> [ACTIVITY]:
Retype the whole of the data exactly.

> [DATASET RECORDS]:
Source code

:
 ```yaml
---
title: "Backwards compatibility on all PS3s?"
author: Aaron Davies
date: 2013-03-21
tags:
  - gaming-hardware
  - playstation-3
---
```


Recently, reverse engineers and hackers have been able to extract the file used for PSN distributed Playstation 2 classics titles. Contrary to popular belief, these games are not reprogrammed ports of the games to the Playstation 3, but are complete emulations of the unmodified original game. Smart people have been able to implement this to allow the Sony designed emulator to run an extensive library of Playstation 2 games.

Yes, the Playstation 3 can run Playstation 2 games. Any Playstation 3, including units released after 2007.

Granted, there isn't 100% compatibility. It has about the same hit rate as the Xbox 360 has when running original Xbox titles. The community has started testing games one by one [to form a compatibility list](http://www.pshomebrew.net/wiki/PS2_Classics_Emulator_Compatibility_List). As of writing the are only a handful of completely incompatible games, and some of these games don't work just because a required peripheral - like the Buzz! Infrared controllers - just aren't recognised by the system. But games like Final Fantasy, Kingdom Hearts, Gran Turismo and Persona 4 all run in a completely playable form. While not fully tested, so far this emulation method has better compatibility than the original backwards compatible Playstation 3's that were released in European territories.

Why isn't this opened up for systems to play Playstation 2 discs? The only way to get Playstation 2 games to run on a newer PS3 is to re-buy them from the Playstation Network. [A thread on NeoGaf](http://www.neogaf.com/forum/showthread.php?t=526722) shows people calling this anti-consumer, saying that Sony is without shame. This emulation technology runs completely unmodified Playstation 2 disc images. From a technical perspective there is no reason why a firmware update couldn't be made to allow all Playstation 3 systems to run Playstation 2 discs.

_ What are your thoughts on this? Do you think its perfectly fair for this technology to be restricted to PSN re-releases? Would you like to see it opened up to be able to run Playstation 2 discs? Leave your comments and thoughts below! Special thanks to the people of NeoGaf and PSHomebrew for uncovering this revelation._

> [SOLUTION]:
Source code

:
 ```yaml
---
title: "Backwards compatibility on all PS3s?"
author: Aaron Davies
date: 2013-03-21
tags:
  - gaming-hardware
  - playstation-3
---
```


Recently, reverse engineers and hackers have been able to extract the file used for PSN distributed Playstation 2 classics titles. Contrary to popular belief, these games are not reprogrammed ports of the games to the Playstation 3, but are complete emulations of the unmodified original game. Smart people have been able to implement this to allow the Sony designed emulator to run an extensive library of Playstation 2 games.

Yes, the Playstation 3 can run Playstation 2 games. Any Playstation 3, including units released after 2007.

Granted, there isn't 100% compatibility. It has about the same hit rate as the Xbox 360 has when running original Xbox titles. The community has started testing games one by one [to form a compatibility list](http://www.pshomebrew.net/wiki/PS2_Classics_Emulator_Compatibility_List). As of writing the are only a handful of completely incompatible games, and some of these games don't work just because a required peripheral - like the Buzz! Infrared controllers - just aren't recognised by the system. But games like Final Fantasy, Kingdom Hearts, Gran Turismo and Persona 4 all run in a completely playable form. While not fully tested, so far this emulation method has better compatibility than the original backwards compatible Playstation 3's that were released in European territories.

Why isn't this opened up for systems to play Playstation 2 discs? The only way to get Playstation 2 games to run on a newer PS3 is to re-buy them from the Playstation Network. [A thread on NeoGaf](http://www.neogaf.com/forum/showthread.php?t=526722) shows people calling this anti-consumer, saying that Sony is without shame. This emulation technology runs completely unmodified Playstation 2 disc images. From a technical perspective there is no reason why a firmware update couldn't be made to allow all Playstation 3 systems to run Playstation 2 discs.

_ What are your thoughts on this? Do you think its perfectly fair for this technology to be restricted to PSN re-releases? Would you like to see it opened up to be able to run Playstation 2 discs? Leave your comments and thoughts below! Special thanks to the people of NeoGaf and PSHomebrew for uncovering this revelation._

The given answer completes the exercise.